Shot on Super 8mm film, Utah Sequences shows Holt’s deep investigation of Utah’s landscape. Holt thought Utah Sequences was lost for many years, but it was later found in her studio. Created six years before the completion of her landmark sculpture Sun Tunnels (1973–76), Holt’s earthwork situated in Utah’s west desert, this film explores the manmade and natural environment at Rozel Point on the north arm of Great Salt Lake. The film captures a wood cabin, an amphibious vehicle, and remnants of oil drilling that have largely disappeared from the site today. By contrast, the tar-seeps and salt-encrusted pelicans so present in this film remain a constant at the site today.

Holt’s film shows the artist Robert Smithson, the gallerist Virginia Dwan, the photographer Gianfranco Gorgoni, and the gallerist Douglas Chrismas as they prepare for the construction of Smithson’s iconic earthwork Spiral Jetty (1970), a giant coil of black basalt rocks that juts into Great Salt Lake at Rozel Point. Utah Sequences sheds light on Holt and Smithson’s time in Utah and invites conversations about entropy, timescales, and the human impact on the environment.

Writing

Published Writing
Hikmet Loe

Smithson enacts a rare performative action at the film’s halfway point. An abandoned cabin comes into frame. In and around it lie bags and piles of loose, crushed mica. Smithson kicks a pile of the mineral on the ground, then releases the glittering substance from several bags onto a cement platform. Mica consumes the air in a material gesture, complimenting the sparkling salt seen earlier. This action, though, is disruptive: atmospheric changes become activated not by natural forces, but by Smithson’s erratic, frenzied actions.

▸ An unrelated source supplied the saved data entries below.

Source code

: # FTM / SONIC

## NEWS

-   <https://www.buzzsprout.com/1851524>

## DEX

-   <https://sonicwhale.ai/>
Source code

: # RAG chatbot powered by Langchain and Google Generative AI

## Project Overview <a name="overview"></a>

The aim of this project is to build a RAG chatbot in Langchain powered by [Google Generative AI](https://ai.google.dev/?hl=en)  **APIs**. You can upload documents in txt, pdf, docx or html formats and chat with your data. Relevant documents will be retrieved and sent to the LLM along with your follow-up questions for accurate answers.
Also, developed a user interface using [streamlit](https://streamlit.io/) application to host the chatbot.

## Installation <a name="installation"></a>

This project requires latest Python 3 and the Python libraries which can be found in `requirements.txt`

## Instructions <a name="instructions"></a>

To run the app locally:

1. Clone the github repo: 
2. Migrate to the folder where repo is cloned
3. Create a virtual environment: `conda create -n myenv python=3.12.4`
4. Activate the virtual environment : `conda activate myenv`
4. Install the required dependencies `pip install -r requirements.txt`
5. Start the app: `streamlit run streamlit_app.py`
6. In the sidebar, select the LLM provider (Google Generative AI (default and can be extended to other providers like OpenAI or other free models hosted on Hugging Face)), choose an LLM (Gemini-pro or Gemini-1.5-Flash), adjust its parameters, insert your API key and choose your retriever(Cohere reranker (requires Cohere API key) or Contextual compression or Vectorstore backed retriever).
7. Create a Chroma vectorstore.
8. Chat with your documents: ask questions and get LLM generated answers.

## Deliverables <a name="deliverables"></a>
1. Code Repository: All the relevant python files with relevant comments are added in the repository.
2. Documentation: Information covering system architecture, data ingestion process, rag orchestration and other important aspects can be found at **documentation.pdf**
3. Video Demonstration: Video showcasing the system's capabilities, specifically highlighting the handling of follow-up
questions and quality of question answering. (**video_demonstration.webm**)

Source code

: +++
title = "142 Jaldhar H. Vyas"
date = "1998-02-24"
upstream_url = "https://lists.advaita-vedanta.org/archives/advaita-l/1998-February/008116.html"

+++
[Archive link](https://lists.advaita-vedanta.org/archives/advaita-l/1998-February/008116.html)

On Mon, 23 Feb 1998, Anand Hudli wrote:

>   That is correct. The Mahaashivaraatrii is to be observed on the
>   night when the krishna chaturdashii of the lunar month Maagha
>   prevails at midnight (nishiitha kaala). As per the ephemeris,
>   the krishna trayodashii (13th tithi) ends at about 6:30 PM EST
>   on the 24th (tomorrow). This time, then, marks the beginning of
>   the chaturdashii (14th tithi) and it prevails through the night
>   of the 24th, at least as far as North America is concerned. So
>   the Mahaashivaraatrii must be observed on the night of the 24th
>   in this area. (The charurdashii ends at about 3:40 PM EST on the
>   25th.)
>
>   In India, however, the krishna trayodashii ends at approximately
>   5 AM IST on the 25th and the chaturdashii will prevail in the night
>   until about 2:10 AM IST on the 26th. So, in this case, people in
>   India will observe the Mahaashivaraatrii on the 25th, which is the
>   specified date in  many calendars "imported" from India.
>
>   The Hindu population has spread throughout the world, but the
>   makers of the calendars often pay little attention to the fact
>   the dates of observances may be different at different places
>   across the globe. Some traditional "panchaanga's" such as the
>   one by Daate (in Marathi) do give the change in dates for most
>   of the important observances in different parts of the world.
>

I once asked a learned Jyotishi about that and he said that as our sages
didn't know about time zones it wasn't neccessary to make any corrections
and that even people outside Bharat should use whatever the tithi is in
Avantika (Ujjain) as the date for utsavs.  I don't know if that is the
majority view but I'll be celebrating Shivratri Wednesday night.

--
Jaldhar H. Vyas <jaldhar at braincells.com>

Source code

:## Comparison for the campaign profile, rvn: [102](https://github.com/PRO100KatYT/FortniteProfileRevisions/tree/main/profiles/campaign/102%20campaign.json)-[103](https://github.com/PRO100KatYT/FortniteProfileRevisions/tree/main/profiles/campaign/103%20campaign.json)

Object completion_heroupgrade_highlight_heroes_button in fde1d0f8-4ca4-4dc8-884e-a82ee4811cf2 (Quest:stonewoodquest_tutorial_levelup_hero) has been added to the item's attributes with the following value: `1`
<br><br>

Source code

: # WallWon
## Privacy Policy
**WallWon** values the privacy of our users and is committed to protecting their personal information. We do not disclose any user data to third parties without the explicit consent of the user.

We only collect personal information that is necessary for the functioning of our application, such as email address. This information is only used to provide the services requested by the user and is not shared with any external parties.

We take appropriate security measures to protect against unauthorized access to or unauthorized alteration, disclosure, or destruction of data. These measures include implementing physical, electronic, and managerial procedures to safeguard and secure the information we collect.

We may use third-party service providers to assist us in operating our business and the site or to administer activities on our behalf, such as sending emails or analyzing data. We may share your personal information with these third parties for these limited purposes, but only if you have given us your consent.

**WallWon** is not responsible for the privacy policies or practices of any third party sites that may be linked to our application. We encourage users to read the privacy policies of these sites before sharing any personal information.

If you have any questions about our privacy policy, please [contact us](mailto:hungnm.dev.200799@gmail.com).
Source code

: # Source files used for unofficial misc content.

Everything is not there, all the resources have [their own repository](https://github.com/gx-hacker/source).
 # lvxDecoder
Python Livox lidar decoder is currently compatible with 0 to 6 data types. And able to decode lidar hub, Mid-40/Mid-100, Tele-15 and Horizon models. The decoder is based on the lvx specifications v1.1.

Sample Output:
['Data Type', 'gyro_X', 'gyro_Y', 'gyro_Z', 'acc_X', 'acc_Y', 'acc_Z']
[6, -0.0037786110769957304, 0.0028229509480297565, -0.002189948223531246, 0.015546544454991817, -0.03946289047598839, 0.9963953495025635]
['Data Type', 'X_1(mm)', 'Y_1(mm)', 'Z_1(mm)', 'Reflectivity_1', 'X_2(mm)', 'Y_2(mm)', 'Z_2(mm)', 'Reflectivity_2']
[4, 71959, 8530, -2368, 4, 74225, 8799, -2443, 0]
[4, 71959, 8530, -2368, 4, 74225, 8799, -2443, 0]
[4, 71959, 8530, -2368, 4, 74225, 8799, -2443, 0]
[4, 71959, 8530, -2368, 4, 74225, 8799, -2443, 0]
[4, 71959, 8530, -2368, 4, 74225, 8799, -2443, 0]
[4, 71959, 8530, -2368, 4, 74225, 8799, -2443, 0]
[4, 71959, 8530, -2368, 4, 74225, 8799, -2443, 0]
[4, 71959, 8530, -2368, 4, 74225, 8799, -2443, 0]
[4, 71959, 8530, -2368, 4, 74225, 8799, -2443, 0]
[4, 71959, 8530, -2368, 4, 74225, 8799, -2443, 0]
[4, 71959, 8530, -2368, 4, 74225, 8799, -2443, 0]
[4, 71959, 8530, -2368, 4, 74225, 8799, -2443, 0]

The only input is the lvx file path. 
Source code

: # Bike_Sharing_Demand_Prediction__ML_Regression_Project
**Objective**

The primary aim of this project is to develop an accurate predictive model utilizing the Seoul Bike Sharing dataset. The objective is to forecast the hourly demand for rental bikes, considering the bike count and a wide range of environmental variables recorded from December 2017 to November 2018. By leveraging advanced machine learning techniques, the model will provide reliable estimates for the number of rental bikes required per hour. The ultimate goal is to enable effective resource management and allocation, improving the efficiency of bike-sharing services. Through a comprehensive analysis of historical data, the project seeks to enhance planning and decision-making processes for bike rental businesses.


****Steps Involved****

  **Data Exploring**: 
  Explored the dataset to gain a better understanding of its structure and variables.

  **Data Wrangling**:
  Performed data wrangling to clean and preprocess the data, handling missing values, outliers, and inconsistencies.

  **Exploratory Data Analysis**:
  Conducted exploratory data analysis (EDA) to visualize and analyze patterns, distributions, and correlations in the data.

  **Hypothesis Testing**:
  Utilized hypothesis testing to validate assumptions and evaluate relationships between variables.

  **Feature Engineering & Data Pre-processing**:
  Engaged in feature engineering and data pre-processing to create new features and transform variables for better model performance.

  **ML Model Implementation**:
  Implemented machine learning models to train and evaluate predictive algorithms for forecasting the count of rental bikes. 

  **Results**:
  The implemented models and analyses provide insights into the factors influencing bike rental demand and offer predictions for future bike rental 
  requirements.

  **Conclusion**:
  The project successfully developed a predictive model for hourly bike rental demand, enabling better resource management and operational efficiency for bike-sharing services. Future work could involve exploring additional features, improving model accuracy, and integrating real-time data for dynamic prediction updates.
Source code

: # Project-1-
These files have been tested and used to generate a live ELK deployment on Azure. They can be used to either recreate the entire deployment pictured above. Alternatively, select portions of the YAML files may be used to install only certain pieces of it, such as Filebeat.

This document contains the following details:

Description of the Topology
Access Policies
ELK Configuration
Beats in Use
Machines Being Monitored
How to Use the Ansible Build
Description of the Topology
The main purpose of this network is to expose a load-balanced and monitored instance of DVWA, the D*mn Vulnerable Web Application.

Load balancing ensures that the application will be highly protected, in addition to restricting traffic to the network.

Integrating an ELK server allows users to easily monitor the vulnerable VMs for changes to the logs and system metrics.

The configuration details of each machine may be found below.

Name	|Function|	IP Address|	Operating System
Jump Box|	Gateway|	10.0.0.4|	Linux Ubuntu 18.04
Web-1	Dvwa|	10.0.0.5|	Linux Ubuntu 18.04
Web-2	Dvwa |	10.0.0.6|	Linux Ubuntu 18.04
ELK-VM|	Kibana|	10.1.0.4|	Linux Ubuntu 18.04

Single images and horizontal scans comprise the majority of the film until it is almost over. Holt follows Virginia Dwan — Smithson’s gallerist and the couple’s occasional travel companion — as the group proceeds through a narrow, open-air wooden structure. Utah Sequences concludes with a shot of the unencumbered sky, then the walkway’s beams are exposed in progression, rendering the structure as minimalist sculpture. Returning to the same horizontal view of the walk, Dwan is no longer in view. Holt continues alone until a central beam blocks her path, ending the film.

—Hikmet Loe, “A Rediscovered Nancy Holt Documentary From 1970” in Hyperallergic, 2020.